Haven had a play-date yesterday with 3 of her little friends: Molly, Isaac, and Maddie. While there I sampled my friend Felisa's delicious blueberry coffee-cake. Yum. I told her how good it was, and she informed me that she had milled her own flour to make it. What the heck? This was at the house of my friend, Heidi, who frequently makes and bakes her own bread among other things--she's always cooking. They both have kids Haven's age so I don't even have that as an excuse. I told them they make me look bad. Really bad.
I wonder if Chris knows that women like that exist? Well, he will now when he reads this, but is it possible that when he realizes there are women who mill their own flour that he will decide I need a big hollowed out rock and a nice smooth stone like the Native Americans use so I can grind corn for our tortillas? If you see a dent in his otherwise nicely rounded noggin, you may assume that he decided it was time for me to mill. And, you may assume that we were not on the same page on that one.
I know his mom made alot of their dinners from scratch. And, I'm not talking about making mac and cheese or something. She did complicated things like dinner rolls and scalloped potatoes and meatballs. I know because we ate there alot when I was a kid and I loved those potatoes and dinner rolls. Don't even get me started on those meatballs. Mama Mia!

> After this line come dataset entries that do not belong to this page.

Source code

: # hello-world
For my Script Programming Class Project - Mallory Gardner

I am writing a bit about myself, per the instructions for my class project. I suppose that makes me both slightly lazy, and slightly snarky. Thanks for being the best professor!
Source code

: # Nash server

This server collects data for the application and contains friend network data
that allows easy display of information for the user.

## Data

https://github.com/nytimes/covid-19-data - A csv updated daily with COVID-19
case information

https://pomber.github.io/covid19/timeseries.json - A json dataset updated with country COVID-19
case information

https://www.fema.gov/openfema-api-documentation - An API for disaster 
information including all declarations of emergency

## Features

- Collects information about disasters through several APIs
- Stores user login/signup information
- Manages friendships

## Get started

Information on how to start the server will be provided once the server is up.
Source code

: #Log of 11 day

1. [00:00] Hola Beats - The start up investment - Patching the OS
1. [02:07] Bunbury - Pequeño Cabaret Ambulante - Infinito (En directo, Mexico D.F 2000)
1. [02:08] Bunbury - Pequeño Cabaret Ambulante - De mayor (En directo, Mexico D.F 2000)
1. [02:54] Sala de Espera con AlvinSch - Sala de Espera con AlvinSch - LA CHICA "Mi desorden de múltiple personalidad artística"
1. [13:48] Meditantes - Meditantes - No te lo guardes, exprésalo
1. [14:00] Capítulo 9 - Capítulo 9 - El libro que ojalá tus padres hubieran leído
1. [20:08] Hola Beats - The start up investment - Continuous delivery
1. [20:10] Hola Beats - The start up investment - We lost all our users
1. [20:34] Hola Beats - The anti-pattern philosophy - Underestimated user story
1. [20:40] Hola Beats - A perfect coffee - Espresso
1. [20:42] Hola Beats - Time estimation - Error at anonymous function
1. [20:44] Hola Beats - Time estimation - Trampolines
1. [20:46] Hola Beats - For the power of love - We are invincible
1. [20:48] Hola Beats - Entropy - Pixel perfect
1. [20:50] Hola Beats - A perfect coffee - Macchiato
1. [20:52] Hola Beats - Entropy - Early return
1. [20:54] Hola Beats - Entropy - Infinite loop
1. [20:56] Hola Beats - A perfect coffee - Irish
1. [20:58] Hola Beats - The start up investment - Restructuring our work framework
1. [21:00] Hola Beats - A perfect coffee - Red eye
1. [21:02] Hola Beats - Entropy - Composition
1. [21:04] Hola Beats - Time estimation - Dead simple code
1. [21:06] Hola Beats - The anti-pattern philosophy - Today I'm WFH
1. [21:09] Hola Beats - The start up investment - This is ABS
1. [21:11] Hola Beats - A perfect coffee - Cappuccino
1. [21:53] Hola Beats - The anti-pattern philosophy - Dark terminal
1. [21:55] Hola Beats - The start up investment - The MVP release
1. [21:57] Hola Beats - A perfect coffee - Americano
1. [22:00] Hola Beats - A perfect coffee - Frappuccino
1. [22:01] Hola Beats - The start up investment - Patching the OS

Chris and I saw that movie, Julie and Julia. The one about the girl who cooks through Julia Child's cookbook in a year. Cute movie. I thought that girl was insane. There is absolutely no part of me that would want to do that. I want to eat it, but cook it? No way.
To sum up and to answer the question I posed in the title of this blog, I can emphatically say, that no, I do not have an inner Julia Child waiting to burst forth at any moment. I do admit to feeling something akin to guilt and shame that my inner Child is probably in more of an embryonic stage rather than about to be birthed. You have my permission to feel sorry for Chris--I frequently do. But, I'm 31. I'm too old to learn new tricks.